PROBLEM STATEMENT: Which lines run from the one containing "## 📁 Project Structure" to the end of the records? Write them out exactly, both ends included, and nothing else.

(Stored dataset items)

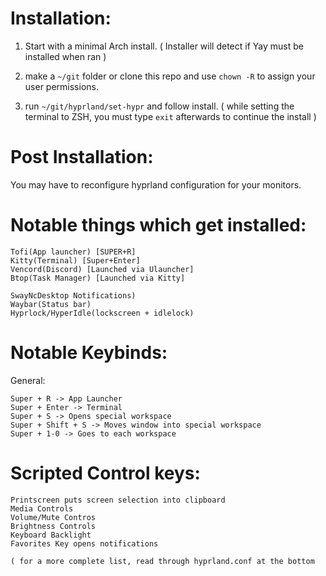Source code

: # Installation:
1. Start with a minimal Arch install.
( Installer will detect if Yay must be installed when ran )

2. make a `~/git` folder or clone this repo and use `chown -R` to assign your user permissions.
  
3. run `~/git/hyprland/set-hypr` and follow install.
( while setting the terminal to ZSH, you must type `exit` afterwards to continue the install )

# Post Installation:

You may have to reconfigure hyprland configuration for your monitors.

# Notable things which get installed:

```
Tofi(App launcher) [SUPER+R]
Kitty(Terminal) [Super+Enter]
Vencord(Discord) [Launched via Ulauncher]
Btop(Task Manager) [Launched via Kitty]

SwayNcDesktop Notifications)
Waybar(Status bar)
Hyprlock/HyperIdle(lockscreen + idlelock)
```

# Notable Keybinds:

General:
```
Super + R -> App Launcher
Super + Enter -> Terminal
Super + S -> Opens special workspace
Super + Shift + S -> Moves window into special workspace
Super + 1-0 -> Goes to each workspace
```

# Scripted Control keys:
```
Printscreen puts screen selection into clipboard
Media Controls
Volume/Mute Contros
Brightness Controls
Keyboard Backlight
Favorites Key opens notifications
```
`( for a more complete list, read through hyprland.conf at the bottom `
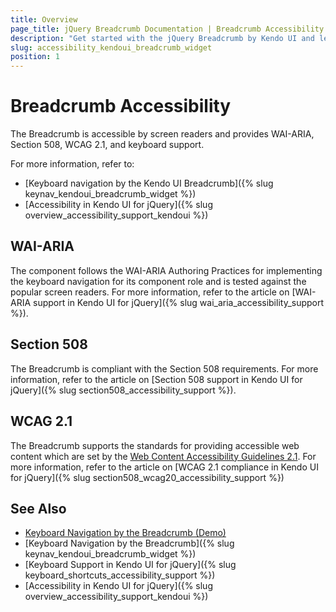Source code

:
 ```yaml
---
title: Overview
page_title: jQuery Breadcrumb Documentation | Breadcrumb Accessibility | Kendo UI
description: "Get started with the jQuery Breadcrumb by Kendo UI and learn about its accessibility support for WAI-ARIA, Section 508, and WCAG 2.1."
slug: accessibility_kendoui_breadcrumb_widget
position: 1
---
```


# Breadcrumb Accessibility

The Breadcrumb is accessible by screen readers and provides WAI-ARIA, Section 508, WCAG 2.1, and keyboard support.

For more information, refer to:

* [Keyboard navigation by the Kendo UI Breadcrumb]({% slug keynav_kendoui_breadcrumb_widget %})
* [Accessibility in Kendo UI for jQuery]({% slug overview_accessibility_support_kendoui %})

## WAI-ARIA

The component follows the WAI-ARIA Authoring Practices for implementing the keyboard navigation for its component role and is tested against the popular screen readers. For more information, refer to the article on [WAI-ARIA support in Kendo UI for jQuery]({% slug wai_aria_accessibility_support %}).

## Section 508

The Breadcrumb is compliant with the Section 508 requirements. For more information, refer to the article on [Section 508 support in Kendo UI for jQuery]({% slug section508_accessibility_support %}).

## WCAG 2.1

The Breadcrumb supports the standards for providing accessible web content which are set by the [Web Content Accessibility Guidelines 2.1](https://www.w3.org/TR/WCAG/). For more information, refer to the article on [WCAG 2.1 compliance in Kendo UI for jQuery]({% slug section508_wcag20_accessibility_support %})

## See Also

* [Keyboard Navigation by the Breadcrumb (Demo)](https://demos.telerik.com/kendo-ui/breadcrumb/keyboard-navigation)
* [Keyboard Navigation by the Breadcrumb]({% slug keynav_kendoui_breadcrumb_widget %})
* [Keyboard Support in Kendo UI for jQuery]({% slug keyboard_shortcuts_accessibility_support %})
* [Accessibility in Kendo UI for jQuery]({% slug overview_accessibility_support_kendoui %})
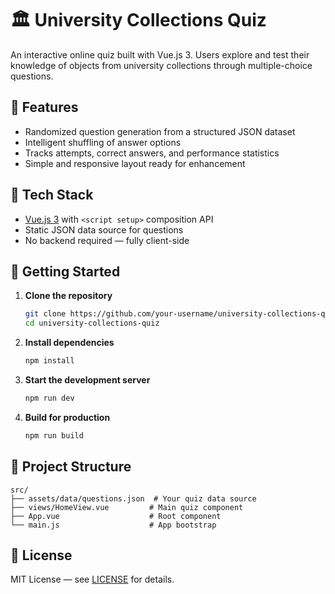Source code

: # 🏛️ University Collections Quiz

An interactive online quiz built with Vue.js 3. Users explore and test their knowledge of objects from university collections through multiple-choice questions.

## 🎯 Features

- Randomized question generation from a structured JSON dataset
- Intelligent shuffling of answer options
- Tracks attempts, correct answers, and performance statistics
- Simple and responsive layout ready for enhancement

## 🧰 Tech Stack

- [Vue.js 3](https://vuejs.org/) with `<script setup>` composition API
- Static JSON data source for questions
- No backend required — fully client-side

## 🚀 Getting Started

1. **Clone the repository**
   ```bash
   git clone https://github.com/your-username/university-collections-quiz.git
   cd university-collections-quiz
   ```

2. **Install dependencies**
   ```bash
   npm install
   ```

3. **Start the development server**
   ```bash
   npm run dev
   ```

4. **Build for production**
   ```bash
   npm run build
   ```

## 📁 Project Structure

```
src/
├── assets/data/questions.json  # Your quiz data source
├── views/HomeView.vue         # Main quiz component
├── App.vue                    # Root component
└── main.js                    # App bootstrap
```

## 📄 License

MIT License — see [LICENSE](LICENSE) for details.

EXERCISE ANSWER:
## 📁 Project Structure

```
src/
├── assets/data/questions.json  # Your quiz data source
├── views/HomeView.vue         # Main quiz component
├── App.vue                    # Root component
└── main.js                    # App bootstrap
```

## 📄 License

MIT License — see [LICENSE](LICENSE) for details.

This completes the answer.